A ceux qui dégainent vite, toujours prompts à faire don de leurs fluides après un échantillon grotesque de leur âme donnée en pâture sous les milliers de watts dilapidés au profit du néant, sur les rythmes régressifs des solitudes cachées ; à celles qui se tortillent en dandinements simiesque, cosmétique-ment saturées de formules riches en fantômes des protégés de Noé ; à ce mignon planant caché derrière sa platine, croquant comme arachide de gaies amphétamines et enchaînant jusqu’au matin naissant, mètre soixante dix des acouphènes, les décibels barbares à l’assaut des tympans amorphes, des pavillons cotonneux.
A ces éclats de mots hurlés pour faire front, ses rires éclatés en dépit du non-sens, à ses transpirations excitantes et ces frôlements de circonstances ; à ses « tchin », à tes « à la tienne », à ces gin’s, à ces hyènes, à ces « pas de chance », à tes pauvres pas de danse avant fermeture.
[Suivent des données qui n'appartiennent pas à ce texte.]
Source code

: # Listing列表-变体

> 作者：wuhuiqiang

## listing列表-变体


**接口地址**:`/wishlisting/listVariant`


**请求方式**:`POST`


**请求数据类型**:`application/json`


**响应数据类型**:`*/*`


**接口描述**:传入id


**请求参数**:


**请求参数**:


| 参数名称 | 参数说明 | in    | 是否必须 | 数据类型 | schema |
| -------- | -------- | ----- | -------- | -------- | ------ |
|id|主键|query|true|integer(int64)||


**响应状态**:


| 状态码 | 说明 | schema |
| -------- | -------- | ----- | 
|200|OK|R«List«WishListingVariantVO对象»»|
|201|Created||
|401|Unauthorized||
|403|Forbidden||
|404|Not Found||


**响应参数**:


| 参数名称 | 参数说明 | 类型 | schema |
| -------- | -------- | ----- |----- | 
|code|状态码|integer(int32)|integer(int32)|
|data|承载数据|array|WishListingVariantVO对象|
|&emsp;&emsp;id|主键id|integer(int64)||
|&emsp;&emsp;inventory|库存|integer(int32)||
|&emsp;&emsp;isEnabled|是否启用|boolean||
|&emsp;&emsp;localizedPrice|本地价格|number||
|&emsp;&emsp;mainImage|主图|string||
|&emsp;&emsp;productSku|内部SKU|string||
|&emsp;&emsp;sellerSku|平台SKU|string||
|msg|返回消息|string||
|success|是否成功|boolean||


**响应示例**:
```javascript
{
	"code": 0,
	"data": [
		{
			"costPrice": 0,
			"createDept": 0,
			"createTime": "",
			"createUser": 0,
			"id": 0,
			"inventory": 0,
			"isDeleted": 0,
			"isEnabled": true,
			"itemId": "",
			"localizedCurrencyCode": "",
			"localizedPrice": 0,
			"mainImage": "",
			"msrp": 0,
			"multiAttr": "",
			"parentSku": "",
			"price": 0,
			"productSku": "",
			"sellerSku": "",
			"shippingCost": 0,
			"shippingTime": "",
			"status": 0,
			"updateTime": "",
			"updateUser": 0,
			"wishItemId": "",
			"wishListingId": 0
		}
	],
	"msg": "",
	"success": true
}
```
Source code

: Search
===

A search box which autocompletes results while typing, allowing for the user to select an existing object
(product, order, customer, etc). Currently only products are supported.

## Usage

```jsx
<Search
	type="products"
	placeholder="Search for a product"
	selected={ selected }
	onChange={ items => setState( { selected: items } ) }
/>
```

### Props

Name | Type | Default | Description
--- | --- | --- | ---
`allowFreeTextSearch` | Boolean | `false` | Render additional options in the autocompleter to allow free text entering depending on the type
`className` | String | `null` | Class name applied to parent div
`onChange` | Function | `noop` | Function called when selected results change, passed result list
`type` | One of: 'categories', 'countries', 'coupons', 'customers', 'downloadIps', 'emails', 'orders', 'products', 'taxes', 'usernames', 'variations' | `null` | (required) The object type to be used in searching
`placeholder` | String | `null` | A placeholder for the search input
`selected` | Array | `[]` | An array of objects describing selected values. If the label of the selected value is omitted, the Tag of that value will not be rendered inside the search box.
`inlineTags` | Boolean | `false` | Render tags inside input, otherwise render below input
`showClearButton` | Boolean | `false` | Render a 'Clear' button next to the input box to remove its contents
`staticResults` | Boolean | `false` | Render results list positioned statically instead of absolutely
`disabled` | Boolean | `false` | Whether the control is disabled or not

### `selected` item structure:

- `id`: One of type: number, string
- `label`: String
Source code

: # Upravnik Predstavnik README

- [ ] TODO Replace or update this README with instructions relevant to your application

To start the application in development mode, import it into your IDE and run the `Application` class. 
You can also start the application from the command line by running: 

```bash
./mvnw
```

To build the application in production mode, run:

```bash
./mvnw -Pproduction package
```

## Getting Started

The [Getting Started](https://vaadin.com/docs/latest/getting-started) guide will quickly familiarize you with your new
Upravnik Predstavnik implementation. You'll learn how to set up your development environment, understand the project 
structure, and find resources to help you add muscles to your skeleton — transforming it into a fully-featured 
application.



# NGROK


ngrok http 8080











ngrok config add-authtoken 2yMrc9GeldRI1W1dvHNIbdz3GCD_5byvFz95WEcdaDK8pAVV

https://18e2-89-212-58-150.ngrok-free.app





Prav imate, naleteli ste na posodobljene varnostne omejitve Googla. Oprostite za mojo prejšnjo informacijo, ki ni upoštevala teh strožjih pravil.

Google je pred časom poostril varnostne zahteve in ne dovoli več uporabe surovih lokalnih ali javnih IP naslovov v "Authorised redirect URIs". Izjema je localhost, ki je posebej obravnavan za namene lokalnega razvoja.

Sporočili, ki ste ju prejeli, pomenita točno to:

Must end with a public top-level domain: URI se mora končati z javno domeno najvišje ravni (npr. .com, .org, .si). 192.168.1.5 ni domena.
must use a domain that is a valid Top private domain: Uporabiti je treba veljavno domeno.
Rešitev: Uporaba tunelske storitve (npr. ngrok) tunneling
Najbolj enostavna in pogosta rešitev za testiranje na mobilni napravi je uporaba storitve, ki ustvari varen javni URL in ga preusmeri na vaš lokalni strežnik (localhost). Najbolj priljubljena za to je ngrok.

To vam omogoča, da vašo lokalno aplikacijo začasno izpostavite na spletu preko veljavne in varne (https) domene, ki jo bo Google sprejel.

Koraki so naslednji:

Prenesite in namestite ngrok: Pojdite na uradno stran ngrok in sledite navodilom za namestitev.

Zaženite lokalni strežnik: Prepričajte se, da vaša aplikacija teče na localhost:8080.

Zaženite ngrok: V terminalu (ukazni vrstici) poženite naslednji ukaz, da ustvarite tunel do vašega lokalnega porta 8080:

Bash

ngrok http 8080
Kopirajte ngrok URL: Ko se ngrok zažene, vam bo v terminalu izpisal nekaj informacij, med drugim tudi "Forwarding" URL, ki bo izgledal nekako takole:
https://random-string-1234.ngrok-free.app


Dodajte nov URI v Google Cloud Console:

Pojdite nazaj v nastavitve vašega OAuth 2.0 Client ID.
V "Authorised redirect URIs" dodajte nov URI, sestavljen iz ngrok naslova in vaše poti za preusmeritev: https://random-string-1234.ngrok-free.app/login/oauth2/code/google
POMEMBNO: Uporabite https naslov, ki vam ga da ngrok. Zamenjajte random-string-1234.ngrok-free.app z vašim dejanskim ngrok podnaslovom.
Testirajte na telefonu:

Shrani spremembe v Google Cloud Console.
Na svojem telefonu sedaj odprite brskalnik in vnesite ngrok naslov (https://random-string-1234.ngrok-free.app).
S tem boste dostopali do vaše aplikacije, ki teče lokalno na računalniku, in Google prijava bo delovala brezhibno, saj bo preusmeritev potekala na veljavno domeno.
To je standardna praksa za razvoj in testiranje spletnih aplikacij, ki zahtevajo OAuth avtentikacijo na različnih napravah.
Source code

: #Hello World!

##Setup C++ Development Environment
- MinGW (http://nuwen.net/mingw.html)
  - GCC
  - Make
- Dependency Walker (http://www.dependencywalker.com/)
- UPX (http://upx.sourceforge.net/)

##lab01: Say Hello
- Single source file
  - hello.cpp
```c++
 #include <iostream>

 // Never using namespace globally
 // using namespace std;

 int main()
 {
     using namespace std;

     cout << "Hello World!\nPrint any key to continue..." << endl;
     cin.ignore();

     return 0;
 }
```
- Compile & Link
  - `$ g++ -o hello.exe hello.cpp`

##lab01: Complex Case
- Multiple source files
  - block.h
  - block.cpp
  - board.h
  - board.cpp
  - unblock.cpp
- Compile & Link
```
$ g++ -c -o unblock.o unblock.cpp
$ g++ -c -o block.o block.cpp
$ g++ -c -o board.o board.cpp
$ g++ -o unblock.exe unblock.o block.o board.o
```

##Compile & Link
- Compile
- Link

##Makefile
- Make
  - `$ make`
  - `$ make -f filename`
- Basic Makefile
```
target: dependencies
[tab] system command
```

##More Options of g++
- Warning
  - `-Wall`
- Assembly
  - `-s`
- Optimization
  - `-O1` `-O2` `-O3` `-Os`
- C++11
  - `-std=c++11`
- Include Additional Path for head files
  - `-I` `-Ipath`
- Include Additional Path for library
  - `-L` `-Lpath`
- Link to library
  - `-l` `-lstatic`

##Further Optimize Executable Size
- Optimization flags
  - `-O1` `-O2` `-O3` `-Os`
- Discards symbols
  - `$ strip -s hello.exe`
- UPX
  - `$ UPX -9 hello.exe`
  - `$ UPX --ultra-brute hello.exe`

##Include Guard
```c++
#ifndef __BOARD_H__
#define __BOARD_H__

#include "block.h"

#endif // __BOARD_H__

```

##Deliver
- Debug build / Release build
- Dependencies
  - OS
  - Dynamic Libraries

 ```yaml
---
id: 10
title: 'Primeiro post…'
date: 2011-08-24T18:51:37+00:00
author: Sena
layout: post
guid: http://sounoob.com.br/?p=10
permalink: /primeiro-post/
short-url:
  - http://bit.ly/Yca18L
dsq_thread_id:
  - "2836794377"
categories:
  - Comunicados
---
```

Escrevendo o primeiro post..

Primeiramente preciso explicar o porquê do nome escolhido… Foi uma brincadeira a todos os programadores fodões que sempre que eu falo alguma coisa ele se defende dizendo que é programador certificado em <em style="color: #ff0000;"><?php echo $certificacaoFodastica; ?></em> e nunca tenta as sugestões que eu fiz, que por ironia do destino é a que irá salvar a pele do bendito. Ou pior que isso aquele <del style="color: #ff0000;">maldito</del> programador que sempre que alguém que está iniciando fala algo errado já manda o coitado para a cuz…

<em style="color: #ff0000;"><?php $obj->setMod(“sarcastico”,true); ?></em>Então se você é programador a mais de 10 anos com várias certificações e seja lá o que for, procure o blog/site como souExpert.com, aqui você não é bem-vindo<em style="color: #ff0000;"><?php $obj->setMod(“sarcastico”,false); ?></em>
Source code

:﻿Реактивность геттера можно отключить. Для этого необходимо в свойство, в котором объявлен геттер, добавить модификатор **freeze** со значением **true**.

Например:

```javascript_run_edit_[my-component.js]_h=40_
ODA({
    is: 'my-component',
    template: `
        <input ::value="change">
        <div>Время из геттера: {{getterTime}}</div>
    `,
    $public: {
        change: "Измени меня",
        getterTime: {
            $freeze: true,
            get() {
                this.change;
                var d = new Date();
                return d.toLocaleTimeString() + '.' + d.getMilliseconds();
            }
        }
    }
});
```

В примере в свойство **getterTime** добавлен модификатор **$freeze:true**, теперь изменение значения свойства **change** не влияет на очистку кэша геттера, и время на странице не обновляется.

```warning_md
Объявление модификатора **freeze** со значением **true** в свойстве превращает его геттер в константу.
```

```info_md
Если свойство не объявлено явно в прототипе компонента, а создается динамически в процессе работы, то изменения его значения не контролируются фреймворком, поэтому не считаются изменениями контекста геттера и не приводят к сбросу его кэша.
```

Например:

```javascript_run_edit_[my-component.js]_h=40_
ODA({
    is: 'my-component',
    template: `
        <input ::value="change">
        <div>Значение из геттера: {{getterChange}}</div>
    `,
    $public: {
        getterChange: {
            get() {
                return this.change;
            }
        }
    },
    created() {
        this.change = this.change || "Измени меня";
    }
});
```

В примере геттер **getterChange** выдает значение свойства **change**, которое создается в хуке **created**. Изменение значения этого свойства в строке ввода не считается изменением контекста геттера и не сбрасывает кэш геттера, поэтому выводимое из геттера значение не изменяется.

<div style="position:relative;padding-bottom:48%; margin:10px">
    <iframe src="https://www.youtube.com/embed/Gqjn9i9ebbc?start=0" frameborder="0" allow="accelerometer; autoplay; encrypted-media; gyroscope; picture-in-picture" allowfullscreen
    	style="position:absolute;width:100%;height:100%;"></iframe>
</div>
A ses yeux embués bleu délavé, à ce parking désert, à ces néons éteints et les dernières bagnoles qui vont vers le matin, à cet espoir de la voir se réveiller un peu perdue en un lit qui n’est pas le sien, de sortir grand seigneur du canapé défoncé du salon et de lui préparer un café, de descendre en survêtement lui chercher des croissants et enfin de la rejoindre dans ce lit tu fais force bras d’honneur.
En pensée.
Le pylône EDF a gagné. Tu comprends malgré les cicatrices sonores de la techno qu’elle est…
Toi, il ne te reste que tes yeux pour parler.